Star Wars: Maul - Shadow Lord

Star Wars animation has come a long way.  In its earliest days, well in its earliest days it was a standard Saturday morning license arrangement producing innocuous cartoon commercials in the Transformers/GI Joe era.  And it could have easily remained that way.  Instead, after the conclusion of the Prequel Trilogy, George Lucas decided to turn to animation as means of continuing his story with a focus on quality and storytelling.  The result was … strange, a near anthology of the effects of the Clone Wars (and by extrapolation, war in general) on cast of dozens, bouncing across time and space to tell everything from war stories to thrillers to lore heavy mystic dives and esoteric comedy to economic focused dialectics on banking and war profiteering.  It was a little bit of everything.

What has come since then, and Lucas’ sale and retirement from the company, has been both more and less than that – skirting Clone Wars broad reach for more standardized storytelling while pushing the animation itself further and further from the original shows’ intentionally low detail look.  Star Wars: Maul – Shadow Lord is in many ways the peak of that decision making process, a leap over the franchises’ most recent animated efforts closing the visual gap in many ways to the live action series it lives alongside while also moving closer to that storytelling style with a less distinct personality as animation.

That means, despite the title, Maul -  Shadow Lord is only partially about the double-bladed lightsaber wielding former Sith Lord. Like many villains their power lies in their mystique tending to lead stories about them to focus on supporting characters rather than focus on the title characters’ inner life.  It’s hard to create an inner life for a monster; far easier the ones who are affected by him.  Much of Maul initially seems to make that same calculation, keeping him in the shadows to build up its bystanders: the police captain (Oscar nominee Moura) trying to hunt him down without alerting the Empire and the hidden Jedi (Adlon and Haysbert) just trying to survive even as Maul starts a gang war with his rival crimelords.
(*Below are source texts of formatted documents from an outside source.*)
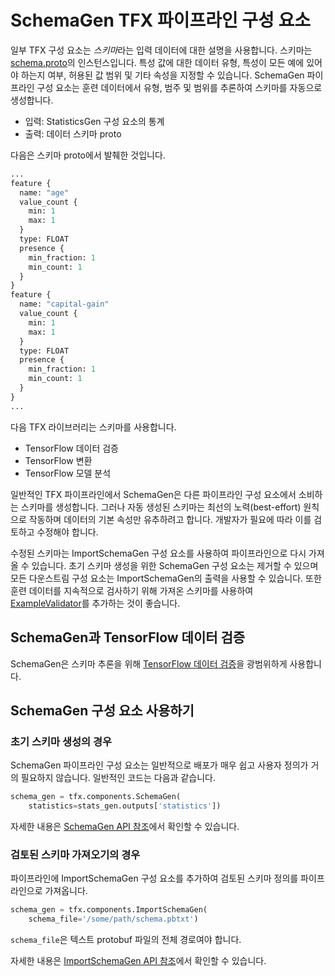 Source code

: # SchemaGen TFX 파이프라인 구성 요소

일부 TFX 구성 요소는 *스키마*라는 입력 데이터에 대한 설명을 사용합니다. 스키마는 [schema.proto](https://github.com/tensorflow/metadata/blob/master/tensorflow_metadata/proto/v0/schema.proto)의 인스턴스입니다. 특성 값에 대한 데이터 유형, 특성이 모든 예에 있어야 하는지 여부, 허용된 값 범위 및 기타 속성을 지정할 수 있습니다. SchemaGen 파이프라인 구성 요소는 훈련 데이터에서 유형, 범주 및 범위를 추론하여 스키마를 자동으로 생성합니다.

- 입력: StatisticsGen 구성 요소의 통계
- 출력: 데이터 스키마 proto

다음은 스키마 proto에서 발췌한 것입니다.

```proto
...
feature {
  name: "age"
  value_count {
    min: 1
    max: 1
  }
  type: FLOAT
  presence {
    min_fraction: 1
    min_count: 1
  }
}
feature {
  name: "capital-gain"
  value_count {
    min: 1
    max: 1
  }
  type: FLOAT
  presence {
    min_fraction: 1
    min_count: 1
  }
}
...
```

다음 TFX 라이브러리는 스키마를 사용합니다.

- TensorFlow 데이터 검증
- TensorFlow 변환
- TensorFlow 모델 분석

일반적인 TFX 파이프라인에서 SchemaGen은 다른 파이프라인 구성 요소에서 소비하는 스키마를 생성합니다. 그러나 자동 생성된 스키마는 최선의 노력(best-effort) 원칙으로 작동하며 데이터의 기본 속성만 유추하려고 합니다. 개발자가 필요에 따라 이를 검토하고 수정해야 합니다.

수정된 스키마는 ImportSchemaGen 구성 요소를 사용하여 파이프라인으로 다시 가져올 수 있습니다. 초기 스키마 생성을 위한 SchemaGen 구성 요소는 제거할 수 있으며 모든 다운스트림 구성 요소는 ImportSchemaGen의 출력을 사용할 수 있습니다. 또한 훈련 데이터를 지속적으로 검사하기 위해 가져온 스키마를 사용하여 [ExampleValidator](https://www.tensorflow.org/tfx/guide/exampleval)를 추가하는 것이 좋습니다.

## SchemaGen과 TensorFlow 데이터 검증

SchemaGen은 스키마 추론을 위해 [TensorFlow 데이터 검증](tfdv.md)을 광범위하게 사용합니다.

## SchemaGen 구성 요소 사용하기

### 초기 스키마 생성의 경우

SchemaGen 파이프라인 구성 요소는 일반적으로 배포가 매우 쉽고 사용자 정의가 거의 필요하지 않습니다. 일반적인 코드는 다음과 같습니다.

```python
schema_gen = tfx.components.SchemaGen(
    statistics=stats_gen.outputs['statistics'])
```

자세한 내용은 [SchemaGen API 참조](https://www.tensorflow.org/tfx/api_docs/python/tfx/v1/components/SchemaGen)에서 확인할 수 있습니다.

### 검토된 스키마 가져오기의 경우

파이프라인에 ImportSchemaGen 구성 요소를 추가하여 검토된 스키마 정의를 파이프라인으로 가져옵니다.

```python
schema_gen = tfx.components.ImportSchemaGen(
    schema_file='/some/path/schema.pbtxt')
```

`schema_file`은 텍스트 protobuf 파일의 전체 경로여야 합니다.

자세한 내용은 [ImportSchemaGen API 참조](https://www.tensorflow.org/tfx/api_docs/python/tfx/v1/components/ImportSchemaGen)에서 확인할 수 있습니다.
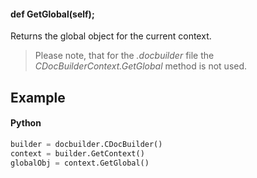 #### def GetGlobal(self);

Returns the global object for the current context.

> Please note, that for the *.docbuilder* file the *CDocBuilderContext.GetGlobal* method is not used.

## Example

#### Python

``` python
builder = docbuilder.CDocBuilder()
context = builder.GetContext()
globalObj = context.GetGlobal()
```
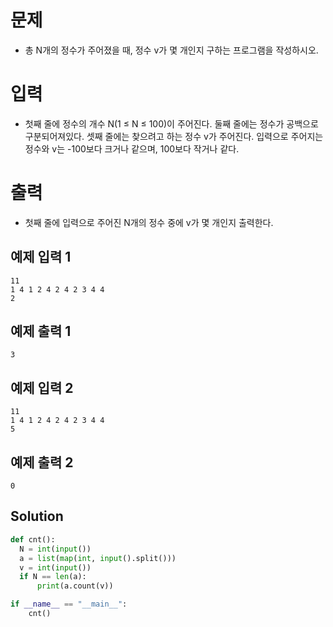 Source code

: # 문제
- 총 N개의 정수가 주어졌을 때, 정수 v가 몇 개인지 구하는 프로그램을 작성하시오.

# 입력
- 첫째 줄에 정수의 개수 N(1 ≤ N ≤ 100)이 주어진다. 둘째 줄에는 정수가 공백으로 구분되어져있다. 셋째 줄에는 찾으려고 하는 정수 v가 주어진다. 입력으로 주어지는 정수와 v는 -100보다 크거나 같으며, 100보다 작거나 같다.

# 출력
- 첫째 줄에 입력으로 주어진 N개의 정수 중에 v가 몇 개인지 출력한다.

## 예제 입력 1
```
11
1 4 1 2 4 2 4 2 3 4 4
2
```
## 예제 출력 1
```
3
```
## 예제 입력 2
```
11
1 4 1 2 4 2 4 2 3 4 4
5
```
## 예제 출력 2
```
0
```
## Solution
```python
def cnt():
  N = int(input())
  a = list(map(int, input().split()))
  v = int(input())
  if N == len(a):
      print(a.count(v))

if __name__ == "__main__":
    cnt()
```
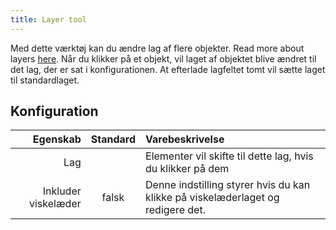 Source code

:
 ```yaml
---
title: Layer tool
---
```


Med dette værktøj kan du ændre lag af flere objekter. Read more about layers [here](../layers.md).
Når du klikker på et objekt, vil laget af objektet blive ændret til det lag, der er sat i konfigurationen. At efterlade lagfeltet tomt vil sætte laget til standardlaget.

## Konfiguration

|            Egenskab | Standard | Varebeskrivelse                                                                                 |
| ------------------: | :------: | :---------------------------------------------------------------------------------------------- |
|                 Lag |          | Elementer vil skifte til dette lag, hvis du klikker på dem                                      |
| Inkluder viskelæder |   falsk  | Denne indstilling styrer hvis du kan klikke på viskelæderlaget og redigere det. |
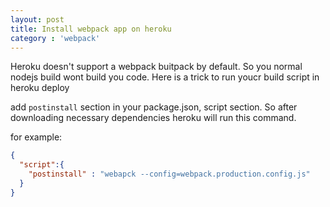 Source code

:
 ```yaml
---
layout: post
title: Install webpack app on heroku
category : 'webpack'
---
```


Heroku doesn't support a webpack buitpack by default. So you normal nodejs build wont build you code. Here is a trick to run youcr build script in heroku deploy

add `postinstall` section in your package.json, script section. So after downloading necessary dependencies heroku will run this command.

for example:

```json
{
  "script":{
    "postinstall" : "webapck --config=webpack.production.config.js"
  }
}
```
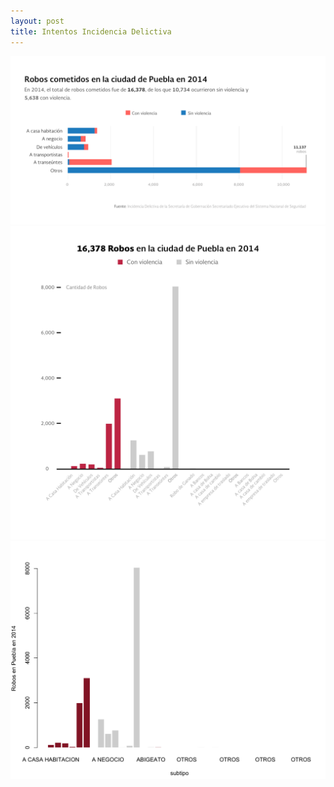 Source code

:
```yaml
---
layout: post
title: Intentos Incidencia Delictiva 
---
```


![_config.yml](/images/2015/04/24/intentos_delictiva_puebla_2.png)
![_config.yml](/images/2015/04/24/intentos_delictiva_puebla_1.png)
![_config.yml](/images/2015/04/24/intentos_delictiva_puebla_0.png)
And if it had just stayed like that, Maul would have been one of the franchises more entertaining offerings with villainous villains and staunch heroes and thrilling chases and escapes.  Creator/producer Dave Filonie (Ahsoka) and his team refuse to rest on their laurels; instead of spending all of their time with their new characters responding to Maul the cross conflicts are used to ratchet up tension across the different stories until they have no choice but to intersect one another.  As Lawson’s investigations uncover the two Jedi,  the Empire sends its own Inquisitors to hunt them and Maul down, forcing the groups into alliances of convenience and questioning their own motivations and how true to them they are willing to be.  Moura and his rowdy cohort quickly become match for any band of heroes Star Wars has offered.

Nor is Maul immune to those effects, finally forced into some real introspection about his desire for revenge on his old master while still being blind to how similar they are in outlook and methods.  Witwer,  who has voiced the character for over decade now, gets a chance to do some of his best work as Maul and rises to the challenge.

Which doesn’t make Shadow Lord a character study by any stretch of the imagination.  Once the character intersections are set, particular by the time the Empire and its Inquisitors arrive, it is an exercise in pure adrenaline. With the  increased focus and budgets on the live action series’ it’s easy to wonder why push for animation but it becomes clear once the action beats heat up – none of the live action series could achieve the quality and complexity of action filmmaking Filoni and crew put on.

A fantastic piece of adventure filmmaking that just feels like Star Wars from beginning to end, Shadow Lord is one of the best pieces of animation Lucasfilm has put out since the original Clone Wars.

7.5 out of 10

Starring Sam Witwer, Gideon Adlon, Wagner Moura, Richard Ayoade, Dennis. Haysbert, Chris Diamantopoulos, Charlie Bushnell, Vanessa Marshall and A.J. LoCascio.